[Exercise directions] Report every line in the listing below where the string "podía" shows up.

[Information]
BEGIN
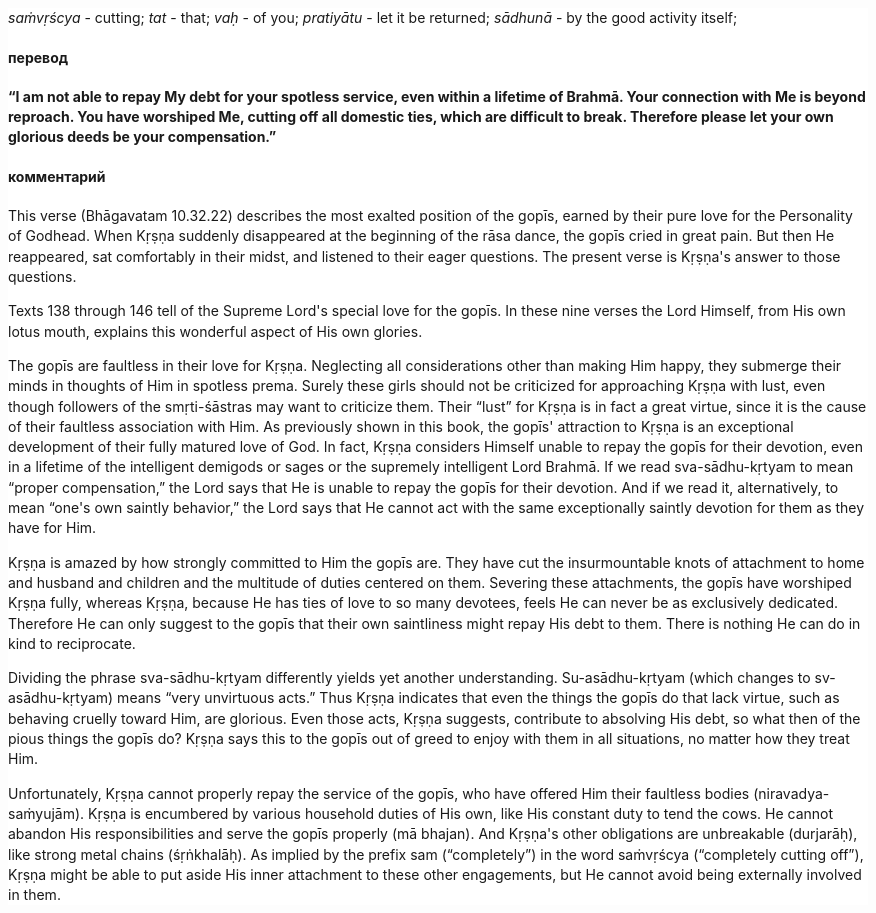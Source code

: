 _saṁvṛścya_ - cutting;
_tat_ - that;
_vaḥ_ - of you;
_pratiyātu_ - let it be returned;
_sādhunā_ - by the good activity itself;

#### перевод

**“I am not able to repay My debt for your spotless service, even within a lifetime of Brahmā. Your connection with Me is beyond reproach. You have worshiped Me, cutting off all domestic ties, which are difficult to break. Therefore please let your own glorious deeds be your compensation.”**

#### комментарий

This verse (Bhāgavatam 10.32.22) describes the most exalted position of the gopīs, earned by their pure love for the Personality of Godhead. When Kṛṣṇa suddenly disappeared at the beginning of the rāsa dance, the gopīs cried in great pain. But then He reappeared, sat comfortably in their midst, and listened to their eager questions. The present verse is Kṛṣṇa's answer to those questions.

Texts 138 through 146 tell of the Supreme Lord's special love for the gopīs. In these nine verses the Lord Himself, from His own lotus mouth, explains this wonderful aspect of His own glories.

The gopīs are faultless in their love for Kṛṣṇa. Neglecting all considerations other than making Him happy, they submerge their minds in thoughts of Him in spotless prema. Surely these girls should not be criticized for approaching Kṛṣṇa with lust, even though followers of the smṛti-śāstras may want to criticize them. Their “lust” for Kṛṣṇa is in fact a great virtue, since it is the cause of their faultless association with Him. As previously shown in this book, the gopīs' attraction to Kṛṣṇa is an exceptional development of their fully matured love of God. In fact, Kṛṣṇa considers Himself unable to repay the gopīs for their devotion, even in a lifetime of the intelligent demigods or sages or the supremely intelligent Lord Brahmā. If we read sva-sādhu-kṛtyam to mean “proper compensation,” the Lord says that He is unable to repay the gopīs for their devotion. And if we read it, alternatively, to mean “one's own saintly behavior,” the Lord says that He cannot act with the same exceptionally saintly devotion for them as they have for Him.

Kṛṣṇa is amazed by how strongly committed to Him the gopīs are. They have cut the insurmountable knots of attachment to home and husband and children and the multitude of duties centered on them. Severing these attachments, the gopīs have worshiped Kṛṣṇa fully, whereas Kṛṣṇa, because He has ties of love to so many devotees, feels He can never be as exclusively dedicated. Therefore He can only suggest to the gopīs that their own saintliness might repay His debt to them. There is nothing He can do in kind to reciprocate.

Dividing the phrase sva-sādhu-kṛtyam differently yields yet another understanding. Su-asādhu-kṛtyam (which changes to sv-asādhu-kṛtyam) means “very unvirtuous acts.” Thus Kṛṣṇa indicates that even the things the gopīs do that lack virtue, such as behaving cruelly toward Him, are glorious. Even those acts, Kṛṣṇa suggests, contribute to absolving His debt, so what then of the pious things the gopīs do? Kṛṣṇa says this to the gopīs out of greed to enjoy with them in all situations, no matter how they treat Him.

Unfortunately, Kṛṣṇa cannot properly repay the service of the gopīs, who have offered Him their faultless bodies (niravadya-saṁyujām). Kṛṣṇa is encumbered by various household duties of His own, like His constant duty to tend the cows. He cannot abandon His responsibilities and serve the gopīs properly (mā bhajan). And Kṛṣṇa's other obligations are unbreakable (durjarāḥ), like strong metal chains (śṛṅkhalāḥ). As implied by the prefix sam (“completely”) in the word saṁvṛścya (“completely cutting off”), Kṛṣṇa might be able to put aside His inner attachment to these other engagements, but He cannot avoid being externally involved in them.
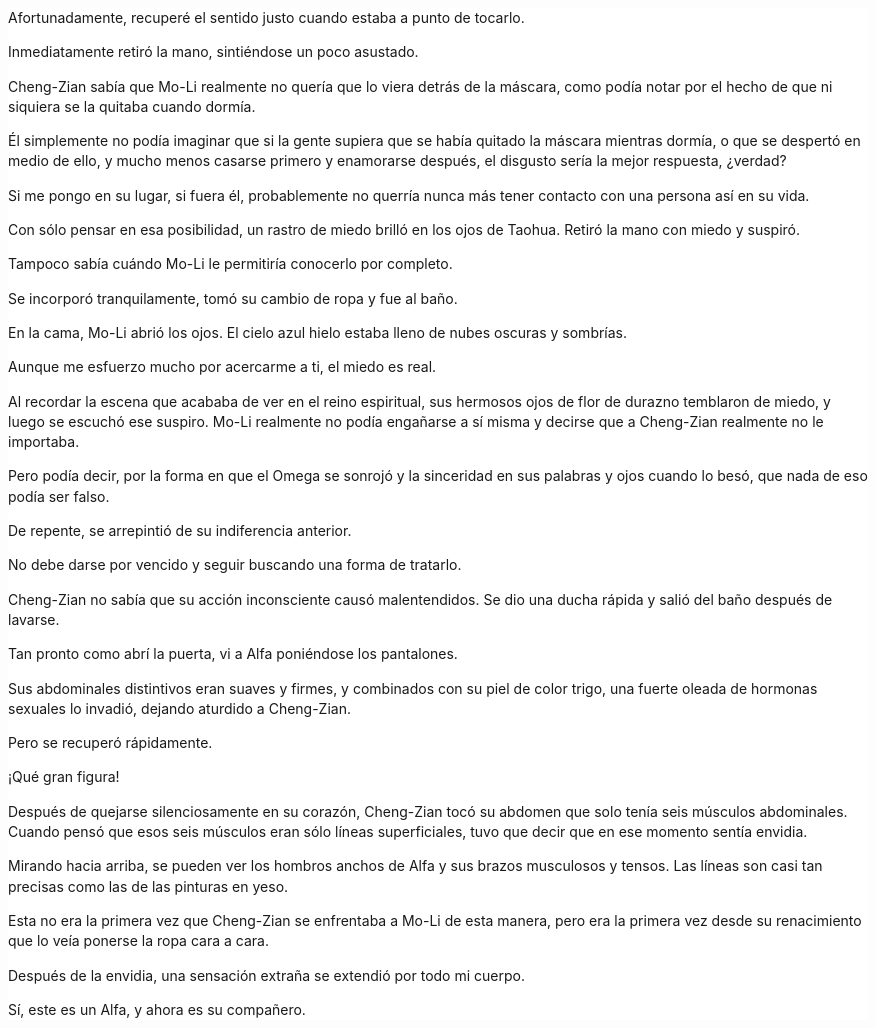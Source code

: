 Afortunadamente, recuperé el sentido justo cuando estaba a punto de tocarlo.

Inmediatamente retiró la mano, sintiéndose un poco asustado.

Cheng-Zian sabía que Mo-Li realmente no quería que lo viera detrás de la máscara, como podía notar por el hecho de que ni siquiera se la quitaba cuando dormía.

Él simplemente no podía imaginar que si la gente supiera que se había quitado la máscara mientras dormía, o que se despertó en medio de ello, y mucho menos casarse primero y enamorarse después, el disgusto sería la mejor respuesta, ¿verdad?

Si me pongo en su lugar, si fuera él, probablemente no querría nunca más tener contacto con una persona así en su vida.

Con sólo pensar en esa posibilidad, un rastro de miedo brilló en los ojos de Taohua. Retiró la mano con miedo y suspiró.

Tampoco sabía cuándo Mo-Li le permitiría conocerlo por completo.

Se incorporó tranquilamente, tomó su cambio de ropa y fue al baño.

En la cama, Mo-Li abrió los ojos. El cielo azul hielo estaba lleno de nubes oscuras y sombrías.

Aunque me esfuerzo mucho por acercarme a ti, el miedo es real.

Al recordar la escena que acababa de ver en el reino espiritual, sus hermosos ojos de flor de durazno temblaron de miedo, y luego se escuchó ese suspiro. Mo-Li realmente no podía engañarse a sí misma y decirse que a Cheng-Zian realmente no le importaba.

Pero podía decir, por la forma en que el Omega se sonrojó y la sinceridad en sus palabras y ojos cuando lo besó, que nada de eso podía ser falso.

De repente, se arrepintió de su indiferencia anterior.

No debe darse por vencido y seguir buscando una forma de tratarlo.

Cheng-Zian no sabía que su acción inconsciente causó malentendidos. Se dio una ducha rápida y salió del baño después de lavarse.

Tan pronto como abrí la puerta, vi a Alfa poniéndose los pantalones.

Sus abdominales distintivos eran suaves y firmes, y combinados con su piel de color trigo, una fuerte oleada de hormonas sexuales lo invadió, dejando aturdido a Cheng-Zian.

Pero se recuperó rápidamente.

¡Qué gran figura!

Después de quejarse silenciosamente en su corazón, Cheng-Zian tocó su abdomen que solo tenía seis músculos abdominales. Cuando pensó que esos seis músculos eran sólo líneas superficiales, tuvo que decir que en ese momento sentía envidia.

Mirando hacia arriba, se pueden ver los hombros anchos de Alfa y sus brazos musculosos y tensos. Las líneas son casi tan precisas como las de las pinturas en yeso.

Esta no era la primera vez que Cheng-Zian se enfrentaba a Mo-Li de esta manera, pero era la primera vez desde su renacimiento que lo veía ponerse la ropa cara a cara.

Después de la envidia, una sensación extraña se extendió por todo mi cuerpo.

Sí, este es un Alfa, y ahora es su compañero.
END
[Answer space]
Cheng-Zian sabía que Mo-Li realmente no quería que lo viera detrás de la máscara, como podía notar por el hecho de que ni siquiera se la quitaba cuando dormía.
Él simplemente no podía imaginar que si la gente supiera que se había quitado la máscara mientras dormía, o que se despertó en medio de ello, y mucho menos casarse primero y enamorarse después, el disgusto sería la mejor respuesta, ¿verdad?
Al recordar la escena que acababa de ver en el reino espiritual, sus hermosos ojos de flor de durazno temblaron de miedo, y luego se escuchó ese suspiro. Mo-Li realmente no podía engañarse a sí misma y decirse que a Cheng-Zian realmente no le importaba.
Pero podía decir, por la forma en que el Omega se sonrojó y la sinceridad en sus palabras y ojos cuando lo besó, que nada de eso podía ser falso.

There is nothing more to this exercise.